# Estações automáticas do IM



## Mago (9 Jan 2007 às 15:39)

Após reportar por mail o facto de uma estação automática estar quase coberta de vegetação e já aparecer no mapa muitos momentos sem debitar dados pois o painel solar recebe pouca energia devido à vegetação que cresceu à volta dela, enviaram-me o seguinte email do IM.

_No seguimento do email enviado por V. Exa., muito agradecemos a sua preocupação e interesse sobre esta matéria. Mais informamos que está em preparação no IM a aquisição de serviços de limpeza dos parques das estações meteorológicas automáticas (EMAs), localizados em instalações não pertecentes ao IM, e onde não existem encarregados de vigilância da estação, que incluirão os aspectos referidos da vegetação que afecta os respectivos equipamentos.

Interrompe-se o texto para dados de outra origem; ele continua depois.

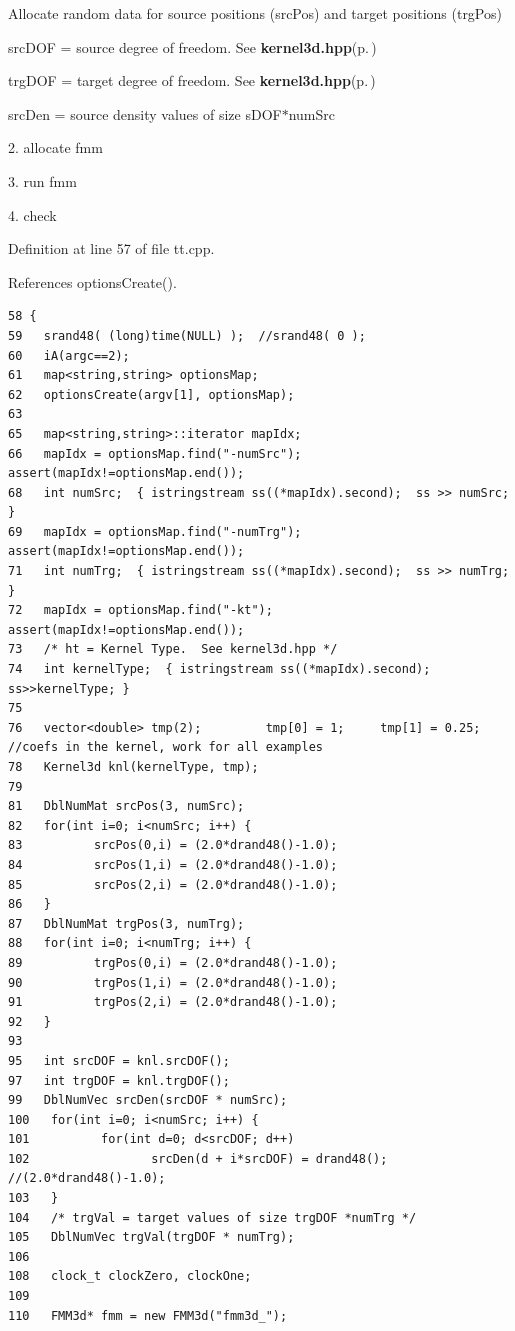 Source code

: Allocate random data for source positions (src\-Pos) and target positions (trg\-Pos)

src\-DOF = source degree of freedom. See {\bf kernel3d.hpp}{\rm (p.\,\pageref{kernel3d_8hpp})}

trg\-DOF = target degree of freedom. See {\bf kernel3d.hpp}{\rm (p.\,\pageref{kernel3d_8hpp})}

src\-Den = source density values of size s\-DOF$\ast$num\-Src

2. allocate fmm

3. run fmm

4. check 

Definition at line 57 of file tt.cpp.

References options\-Create().

\footnotesize\begin{verbatim}58 {
59   srand48( (long)time(NULL) );  //srand48( 0 );
60   iA(argc==2);
61   map<string,string> optionsMap;
62   optionsCreate(argv[1], optionsMap);
63   
65   map<string,string>::iterator mapIdx;
66   mapIdx = optionsMap.find("-numSrc"); assert(mapIdx!=optionsMap.end());
68   int numSrc;  { istringstream ss((*mapIdx).second);  ss >> numSrc; }
69   mapIdx = optionsMap.find("-numTrg"); assert(mapIdx!=optionsMap.end());
71   int numTrg;  { istringstream ss((*mapIdx).second);  ss >> numTrg; }
72   mapIdx = optionsMap.find("-kt"); assert(mapIdx!=optionsMap.end());
73   /* ht = Kernel Type.  See kernel3d.hpp */
74   int kernelType;  { istringstream ss((*mapIdx).second);  ss>>kernelType; }
75     
76   vector<double> tmp(2);         tmp[0] = 1;     tmp[1] = 0.25; //coefs in the kernel, work for all examples
78   Kernel3d knl(kernelType, tmp);
79 
81   DblNumMat srcPos(3, numSrc);
82   for(int i=0; i<numSrc; i++) {
83          srcPos(0,i) = (2.0*drand48()-1.0);
84          srcPos(1,i) = (2.0*drand48()-1.0);
85          srcPos(2,i) = (2.0*drand48()-1.0);
86   }
87   DblNumMat trgPos(3, numTrg);
88   for(int i=0; i<numTrg; i++) {
89          trgPos(0,i) = (2.0*drand48()-1.0);
90          trgPos(1,i) = (2.0*drand48()-1.0);
91          trgPos(2,i) = (2.0*drand48()-1.0);
92   }
93 
95   int srcDOF = knl.srcDOF();
97   int trgDOF = knl.trgDOF();
99   DblNumVec srcDen(srcDOF * numSrc);
100   for(int i=0; i<numSrc; i++) {
101          for(int d=0; d<srcDOF; d++)
102                 srcDen(d + i*srcDOF) = drand48(); //(2.0*drand48()-1.0);
103   }
104   /* trgVal = target values of size trgDOF *numTrg */
105   DblNumVec trgVal(trgDOF * numTrg);
106   
108   clock_t clockZero, clockOne;
109   
110   FMM3d* fmm = new FMM3d("fmm3d_");

\end{verbatim}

Caso seja conhecedor de alguém que more ou trabalhe nas proximidades da EMA de Trancoso muito agradecíamos o respectivo contacto, com vista à eventual angariação de um
encarregado local para assistência e limpeza da estação, tarefas essas que são efectuadas a troco de uma gratificação mensal de cerca de 40 Euros. _

Alguem interessado?


----------



## mocha (9 Jan 2007 às 15:47)

xi, eu moro mt longe de trancoso


----------



## Zoelae (9 Jan 2007 às 16:47)

mag0 disse:


> Após reportar por mail o facto de uma estação automática estar quase coberta de vegetação e já aparecer no mapa muitos momentos sem debitar dados pois o painel solar recebe pouca energia devido à vegetação que cresceu à volta dela, enviaram-me o seguinte email do IM.
> 
> _No seguimento do email enviado por V. Exa., muito agradecemos a sua preocupação e interesse sobre esta matéria. Mais informamos que está em preparação no IM a aquisição de serviços de limpeza dos parques das estações meteorológicas automáticas (EMAs), localizados em instalações não pertecentes ao IM, e onde não existem encarregados de vigilância da estação, que incluirão os aspectos referidos da vegetação que afecta os respectivos equipamentos.
> 
> ...



Tb já temos negócios na área da meteorologia aqui no fórum, isto está a evoluir.

Bem com tanto apelo a montar novas empresas e que tal uma para a manutenção do espaço onde se localizam as estações meteorológicas do INM e do INAG


----------



## mocha (9 Jan 2007 às 17:59)

ora isso e k era uma grande ideia, trabalhar nalguma coisa k realmente me interessasse


----------



## kimcarvalho (10 Jan 2007 às 01:20)

mag0 disse:


> Após reportar por mail o facto de uma estação automática estar quase coberta de vegetação e já aparecer no mapa muitos momentos sem debitar dados pois o painel solar recebe pouca energia devido à vegetação que cresceu à volta dela, enviaram-me o seguinte email do IM.
> 
> _No seguimento do email enviado por V. Exa., muito agradecemos a sua preocupação e interesse sobre esta matéria. Mais informamos que está em preparação no IM a aquisição de serviços de limpeza dos parques das estações meteorológicas automáticas (EMAs), localizados em instalações não pertecentes ao IM, e onde não existem encarregados de vigilância da estação, que incluirão os aspectos referidos da vegetação que afecta os respectivos equipamentos.
> 
> ...



Eu dispenso os 40 Euritos, troco-os pelos dados das estações desde que as mesmas existem! , estou a falar a sério!


----------



## Geostrofico (15 Jan 2007 às 12:15)

kimcarvalho disse:


> Eu dispenso os 40 Euritos, troco-os pelos dados das estações desde que as mesmas existem! , estou a falar a sério!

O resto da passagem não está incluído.